Nine religious schools that will take in taxpayer-funded voucher students for the upcoming school year will more than double their enrollments with the subsidized students, receiving about $3.6 million in payments from the state.

Nine religious schools that will take in taxpayer-funded voucher students for the upcoming school year will more than double their enrollments with the subsidized students, receiving about $3.6 million in payments from the state.

About 13 percent of the 5,600 students who received placement offers this week for Louisiana's new statewide voucher program would attend those greatly enlarged schools, which are mainly in New Orleans and Baton Rouge, according to data released by the Department of Education.

Included in that list is the New Living Word School, which grabbed early attention with lawmakers because of questions about the Ruston church-affiliated school's capability to handle the students. It offered more spaces for voucher students than anyone else, willing to accept 315 children.

It also received more requests from parents than most schools in the program, said Superintendent of Education John White. More than 400 parents from at least four parishes in north Louisiana applied for the voucher slots at the Ruston school.

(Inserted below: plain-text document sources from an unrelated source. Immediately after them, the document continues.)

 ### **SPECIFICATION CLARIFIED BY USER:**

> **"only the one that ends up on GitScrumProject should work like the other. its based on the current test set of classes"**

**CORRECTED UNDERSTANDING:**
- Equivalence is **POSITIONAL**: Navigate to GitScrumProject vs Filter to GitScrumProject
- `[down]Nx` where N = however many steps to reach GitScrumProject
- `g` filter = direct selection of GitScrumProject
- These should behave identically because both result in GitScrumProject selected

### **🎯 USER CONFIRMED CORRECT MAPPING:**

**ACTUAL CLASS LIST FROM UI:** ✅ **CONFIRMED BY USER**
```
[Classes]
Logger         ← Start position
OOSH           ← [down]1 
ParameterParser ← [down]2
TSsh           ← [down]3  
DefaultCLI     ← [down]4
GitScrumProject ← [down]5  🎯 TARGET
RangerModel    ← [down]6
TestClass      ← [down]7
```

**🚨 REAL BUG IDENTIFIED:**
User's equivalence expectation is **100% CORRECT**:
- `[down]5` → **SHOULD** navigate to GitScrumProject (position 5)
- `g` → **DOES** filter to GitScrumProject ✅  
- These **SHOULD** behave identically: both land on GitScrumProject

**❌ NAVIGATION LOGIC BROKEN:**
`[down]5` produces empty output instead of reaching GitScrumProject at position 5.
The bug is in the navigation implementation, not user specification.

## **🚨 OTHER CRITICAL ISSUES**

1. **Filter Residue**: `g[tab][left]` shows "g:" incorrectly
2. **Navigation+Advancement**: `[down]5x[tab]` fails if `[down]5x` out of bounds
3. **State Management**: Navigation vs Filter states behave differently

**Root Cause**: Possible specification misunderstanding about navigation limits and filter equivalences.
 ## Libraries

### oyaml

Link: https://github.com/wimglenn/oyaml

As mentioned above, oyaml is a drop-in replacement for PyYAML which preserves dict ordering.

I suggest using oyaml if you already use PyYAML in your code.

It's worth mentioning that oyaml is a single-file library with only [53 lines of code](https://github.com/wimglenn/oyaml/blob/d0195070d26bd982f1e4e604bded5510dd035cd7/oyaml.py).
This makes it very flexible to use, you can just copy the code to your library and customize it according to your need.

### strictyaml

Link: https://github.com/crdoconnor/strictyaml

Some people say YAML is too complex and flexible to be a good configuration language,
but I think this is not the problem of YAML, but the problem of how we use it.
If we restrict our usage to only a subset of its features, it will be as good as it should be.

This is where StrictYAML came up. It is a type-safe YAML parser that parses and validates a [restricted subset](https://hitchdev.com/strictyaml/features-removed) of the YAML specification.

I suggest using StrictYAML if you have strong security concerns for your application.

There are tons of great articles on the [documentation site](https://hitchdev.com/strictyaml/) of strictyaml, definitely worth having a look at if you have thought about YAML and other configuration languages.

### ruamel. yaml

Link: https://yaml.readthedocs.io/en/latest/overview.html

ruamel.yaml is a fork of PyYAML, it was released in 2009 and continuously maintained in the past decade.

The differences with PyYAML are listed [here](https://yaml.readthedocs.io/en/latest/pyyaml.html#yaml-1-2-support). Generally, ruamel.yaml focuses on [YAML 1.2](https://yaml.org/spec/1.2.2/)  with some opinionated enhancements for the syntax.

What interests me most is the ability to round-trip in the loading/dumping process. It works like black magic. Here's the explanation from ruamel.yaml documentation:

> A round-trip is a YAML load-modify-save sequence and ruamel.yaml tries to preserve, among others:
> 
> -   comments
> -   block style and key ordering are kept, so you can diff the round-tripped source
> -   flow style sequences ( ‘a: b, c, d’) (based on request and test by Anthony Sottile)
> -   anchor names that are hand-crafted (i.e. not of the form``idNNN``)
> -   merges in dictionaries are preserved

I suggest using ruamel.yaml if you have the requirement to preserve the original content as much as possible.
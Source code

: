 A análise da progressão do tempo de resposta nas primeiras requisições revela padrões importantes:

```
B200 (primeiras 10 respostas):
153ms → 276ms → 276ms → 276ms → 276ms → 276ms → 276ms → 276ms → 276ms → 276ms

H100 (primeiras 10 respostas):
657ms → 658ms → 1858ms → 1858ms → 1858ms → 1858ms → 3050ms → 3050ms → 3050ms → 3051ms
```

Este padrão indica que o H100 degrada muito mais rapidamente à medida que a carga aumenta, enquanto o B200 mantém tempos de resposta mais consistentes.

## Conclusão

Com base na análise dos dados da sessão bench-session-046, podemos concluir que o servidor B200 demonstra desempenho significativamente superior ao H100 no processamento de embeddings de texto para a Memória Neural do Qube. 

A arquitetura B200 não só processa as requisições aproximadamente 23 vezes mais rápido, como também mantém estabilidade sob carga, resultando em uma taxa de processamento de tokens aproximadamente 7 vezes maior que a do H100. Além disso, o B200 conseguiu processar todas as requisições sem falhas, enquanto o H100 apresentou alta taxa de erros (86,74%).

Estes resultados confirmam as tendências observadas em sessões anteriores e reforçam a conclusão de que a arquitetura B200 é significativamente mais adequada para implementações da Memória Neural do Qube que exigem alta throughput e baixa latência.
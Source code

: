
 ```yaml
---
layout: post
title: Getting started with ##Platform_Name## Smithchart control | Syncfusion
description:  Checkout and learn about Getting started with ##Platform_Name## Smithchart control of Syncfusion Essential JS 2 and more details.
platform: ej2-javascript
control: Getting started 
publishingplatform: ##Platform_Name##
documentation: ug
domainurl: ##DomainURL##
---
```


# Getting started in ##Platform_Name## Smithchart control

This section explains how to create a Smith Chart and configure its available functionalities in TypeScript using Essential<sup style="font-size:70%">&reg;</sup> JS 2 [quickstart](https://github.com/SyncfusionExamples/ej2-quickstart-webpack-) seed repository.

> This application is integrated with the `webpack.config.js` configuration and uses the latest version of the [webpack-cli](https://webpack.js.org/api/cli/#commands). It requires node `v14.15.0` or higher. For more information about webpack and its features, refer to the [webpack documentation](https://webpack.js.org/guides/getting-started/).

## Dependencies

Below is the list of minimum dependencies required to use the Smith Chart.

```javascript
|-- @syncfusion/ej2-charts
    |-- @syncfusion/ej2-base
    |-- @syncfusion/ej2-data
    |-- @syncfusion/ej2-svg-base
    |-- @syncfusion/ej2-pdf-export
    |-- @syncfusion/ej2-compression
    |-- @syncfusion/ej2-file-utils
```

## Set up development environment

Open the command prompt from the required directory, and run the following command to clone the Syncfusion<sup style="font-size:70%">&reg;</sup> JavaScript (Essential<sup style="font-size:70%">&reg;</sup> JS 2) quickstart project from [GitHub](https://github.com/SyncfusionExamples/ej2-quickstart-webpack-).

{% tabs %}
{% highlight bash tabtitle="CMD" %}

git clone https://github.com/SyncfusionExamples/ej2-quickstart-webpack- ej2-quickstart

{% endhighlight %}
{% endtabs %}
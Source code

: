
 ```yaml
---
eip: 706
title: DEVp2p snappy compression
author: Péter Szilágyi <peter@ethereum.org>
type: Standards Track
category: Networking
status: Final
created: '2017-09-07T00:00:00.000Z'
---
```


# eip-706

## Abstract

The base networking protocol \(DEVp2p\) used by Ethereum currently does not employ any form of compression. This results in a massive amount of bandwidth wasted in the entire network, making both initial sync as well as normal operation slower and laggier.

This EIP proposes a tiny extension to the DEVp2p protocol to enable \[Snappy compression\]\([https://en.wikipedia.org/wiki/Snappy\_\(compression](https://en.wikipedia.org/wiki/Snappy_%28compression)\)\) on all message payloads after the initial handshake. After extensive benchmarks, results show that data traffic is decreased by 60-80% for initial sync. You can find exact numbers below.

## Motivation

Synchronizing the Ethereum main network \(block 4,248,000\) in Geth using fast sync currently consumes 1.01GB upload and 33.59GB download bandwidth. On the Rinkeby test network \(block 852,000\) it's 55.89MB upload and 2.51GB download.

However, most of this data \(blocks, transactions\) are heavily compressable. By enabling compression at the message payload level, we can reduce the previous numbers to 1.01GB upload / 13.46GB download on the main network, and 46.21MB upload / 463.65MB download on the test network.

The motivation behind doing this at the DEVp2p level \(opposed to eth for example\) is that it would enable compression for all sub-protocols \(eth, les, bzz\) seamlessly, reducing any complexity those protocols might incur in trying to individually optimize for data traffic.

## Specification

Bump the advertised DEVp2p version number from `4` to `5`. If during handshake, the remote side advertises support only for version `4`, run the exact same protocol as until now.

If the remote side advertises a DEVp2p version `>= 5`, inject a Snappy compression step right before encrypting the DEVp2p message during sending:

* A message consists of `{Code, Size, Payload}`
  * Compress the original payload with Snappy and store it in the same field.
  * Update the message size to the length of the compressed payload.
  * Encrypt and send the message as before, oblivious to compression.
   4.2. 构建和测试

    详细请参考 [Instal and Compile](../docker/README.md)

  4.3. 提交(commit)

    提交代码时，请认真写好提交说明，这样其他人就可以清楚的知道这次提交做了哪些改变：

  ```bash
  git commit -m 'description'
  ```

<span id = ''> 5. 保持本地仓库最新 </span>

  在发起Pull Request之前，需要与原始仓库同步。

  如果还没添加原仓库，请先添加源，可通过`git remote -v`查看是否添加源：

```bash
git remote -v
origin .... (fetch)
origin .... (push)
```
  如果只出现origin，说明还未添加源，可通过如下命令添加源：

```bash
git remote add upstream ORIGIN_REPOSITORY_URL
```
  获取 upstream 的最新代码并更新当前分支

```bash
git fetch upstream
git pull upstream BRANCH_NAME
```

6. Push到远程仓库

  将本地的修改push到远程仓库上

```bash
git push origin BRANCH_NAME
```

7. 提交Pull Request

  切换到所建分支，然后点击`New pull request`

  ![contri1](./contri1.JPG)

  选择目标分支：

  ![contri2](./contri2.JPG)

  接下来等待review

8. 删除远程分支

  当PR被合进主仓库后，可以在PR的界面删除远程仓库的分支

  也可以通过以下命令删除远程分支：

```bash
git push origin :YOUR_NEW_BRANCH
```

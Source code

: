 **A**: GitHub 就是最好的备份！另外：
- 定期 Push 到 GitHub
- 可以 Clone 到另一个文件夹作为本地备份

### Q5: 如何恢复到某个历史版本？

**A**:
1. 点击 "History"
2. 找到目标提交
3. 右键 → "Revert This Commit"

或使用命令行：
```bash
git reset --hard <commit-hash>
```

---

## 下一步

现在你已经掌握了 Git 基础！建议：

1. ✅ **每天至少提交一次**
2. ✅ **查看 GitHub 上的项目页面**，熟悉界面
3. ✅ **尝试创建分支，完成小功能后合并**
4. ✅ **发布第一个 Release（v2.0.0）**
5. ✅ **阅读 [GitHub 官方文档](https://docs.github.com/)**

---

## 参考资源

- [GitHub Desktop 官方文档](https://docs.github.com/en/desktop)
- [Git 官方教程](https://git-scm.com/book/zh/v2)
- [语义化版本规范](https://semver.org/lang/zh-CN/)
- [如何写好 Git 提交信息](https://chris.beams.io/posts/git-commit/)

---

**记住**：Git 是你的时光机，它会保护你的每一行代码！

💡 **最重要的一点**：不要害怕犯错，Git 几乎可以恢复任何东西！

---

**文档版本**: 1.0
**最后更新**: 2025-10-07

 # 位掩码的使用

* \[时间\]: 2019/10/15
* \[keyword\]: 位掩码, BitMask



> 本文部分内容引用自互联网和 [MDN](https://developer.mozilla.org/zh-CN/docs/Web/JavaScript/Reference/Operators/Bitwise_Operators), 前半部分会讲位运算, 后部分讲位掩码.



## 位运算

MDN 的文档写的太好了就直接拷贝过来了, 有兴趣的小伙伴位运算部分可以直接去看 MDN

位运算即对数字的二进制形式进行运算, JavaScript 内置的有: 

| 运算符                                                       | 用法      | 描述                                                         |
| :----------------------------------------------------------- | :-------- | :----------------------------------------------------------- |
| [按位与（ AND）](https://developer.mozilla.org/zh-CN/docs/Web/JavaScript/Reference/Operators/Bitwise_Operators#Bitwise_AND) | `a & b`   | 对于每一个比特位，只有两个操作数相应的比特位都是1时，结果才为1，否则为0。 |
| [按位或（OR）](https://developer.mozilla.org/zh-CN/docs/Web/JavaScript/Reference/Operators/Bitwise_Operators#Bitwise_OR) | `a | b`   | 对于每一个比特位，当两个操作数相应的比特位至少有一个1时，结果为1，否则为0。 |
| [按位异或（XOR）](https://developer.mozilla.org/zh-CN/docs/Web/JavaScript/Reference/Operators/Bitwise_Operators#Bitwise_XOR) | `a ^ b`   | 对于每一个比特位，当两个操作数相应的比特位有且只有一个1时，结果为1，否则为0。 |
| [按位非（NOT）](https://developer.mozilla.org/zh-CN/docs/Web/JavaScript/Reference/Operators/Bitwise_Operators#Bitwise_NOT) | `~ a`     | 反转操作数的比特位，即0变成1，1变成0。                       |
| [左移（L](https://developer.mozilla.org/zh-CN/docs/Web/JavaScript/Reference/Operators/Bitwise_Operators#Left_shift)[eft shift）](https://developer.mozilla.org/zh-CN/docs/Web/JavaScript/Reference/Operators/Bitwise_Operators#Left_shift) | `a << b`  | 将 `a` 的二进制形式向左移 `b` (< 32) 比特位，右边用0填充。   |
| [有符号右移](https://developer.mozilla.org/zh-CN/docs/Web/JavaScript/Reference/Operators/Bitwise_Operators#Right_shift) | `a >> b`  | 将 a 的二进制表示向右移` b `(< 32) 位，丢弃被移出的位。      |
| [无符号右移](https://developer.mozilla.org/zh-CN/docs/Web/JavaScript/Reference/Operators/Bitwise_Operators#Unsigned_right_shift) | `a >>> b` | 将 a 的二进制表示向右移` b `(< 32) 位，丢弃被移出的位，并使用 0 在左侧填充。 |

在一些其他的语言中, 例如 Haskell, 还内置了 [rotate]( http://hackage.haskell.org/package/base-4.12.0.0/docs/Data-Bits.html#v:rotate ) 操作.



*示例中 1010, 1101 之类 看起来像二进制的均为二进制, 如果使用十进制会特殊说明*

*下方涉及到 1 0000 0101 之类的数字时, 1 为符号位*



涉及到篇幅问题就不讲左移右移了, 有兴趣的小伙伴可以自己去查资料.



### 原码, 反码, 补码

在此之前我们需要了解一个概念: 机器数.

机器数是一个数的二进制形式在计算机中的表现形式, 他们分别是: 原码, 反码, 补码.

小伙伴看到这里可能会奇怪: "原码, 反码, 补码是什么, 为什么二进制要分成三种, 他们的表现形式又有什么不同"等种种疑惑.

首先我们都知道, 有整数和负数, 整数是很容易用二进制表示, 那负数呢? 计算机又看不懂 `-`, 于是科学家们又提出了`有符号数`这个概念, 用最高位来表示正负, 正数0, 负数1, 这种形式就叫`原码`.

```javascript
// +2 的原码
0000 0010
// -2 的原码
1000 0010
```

However, the New Living Word School was approved for fewer slots than it sought, allowed to take 165 children in kindergarten through sixth grade with vouchers.

The school had 122 students in the past year, largely at-risk children, with limited facilities and equipment and much of its instruction using DVDs.

"We visited with the school. We reviewed the resumes of those teachers that could be hired contingent upon the students being assigned. And we examined the instructional materials," White said.

He said while the larger, 315-student proposal involved educating students in the gym, "The school can handle the number of students that we are providing in its main facility."

In exchange for the large numbers of students, the Ruston school agreed to quarterly academic reviews and site visits and to add facilities by the next school year — a move that seeks to address the criticism and concerns. New Living Word was the only school to face that type of agreement as part of its voucher program participation.

The school's principal and the church pastor, Jerry Baldwin, didn't immediately respond Wednesday to a request to talk about the voucher program.

White announced this week that initial voucher assignments have gone out to 5,600 students, across 119 schools around Louisiana, most heavily in south Louisiana. More student assignments are expected in coming weeks.

The voucher program, pushed by Gov. Bobby Jindal as a way to expand educational opportunities, will use tax dollars to send students from low- to moderate-income families to private and parochial schools.

Fifteen schools sought to more than double their enrollments with voucher students, and nine were given the ability to do so with the first round of offers approved by White.

After New Living Word, the next largest on that list to be doubled in size is Our Lady of Grace School, a Catholic school in St. John the Baptist Parish that is slated to take in 138 voucher students. It had 122 students last year, according to enrollment data from the education department.

A tiny school in Baton Rouge, Angles Academy, was approved for 50 voucher students from kindergarten through 10th grade. Last year, it was listed as having 11 children at the school.

White said schools seeking to increase their enrollment by 125 percent or more by adding voucher students received increased scrutiny to determine if they could handle the large boost on their campuses.

Only two schools that sought voucher students were deemed ineligible to accept state-funded students, both in southwest Louisiana, small religious schools that offered to triple their enrollment by taking in voucher students: Eternity Christian Academy near Lake Charles and BeauVer Christian Academy in DeRidder.

White said Eternity Christian received applications from parents and didn't have the space for the students requested. BeauVer, whose sign improperly spelled the word "scholarship" when advertising the voucher program, had financial questions among its issues, according to the superintendent.

"BeauVer's campus was in poor condition based on a site visit and did not have space for the new students that they requested. They had low parent demand and had what we would call financial irresponsibility conditions as well," White said.

The DeRidder school's leadership wouldn't comment Wednesday on White's decision. A message left with Eternity Christian wasn't immediately returned, but the school's voicemail still offered parents information about how to apply for the voucher program.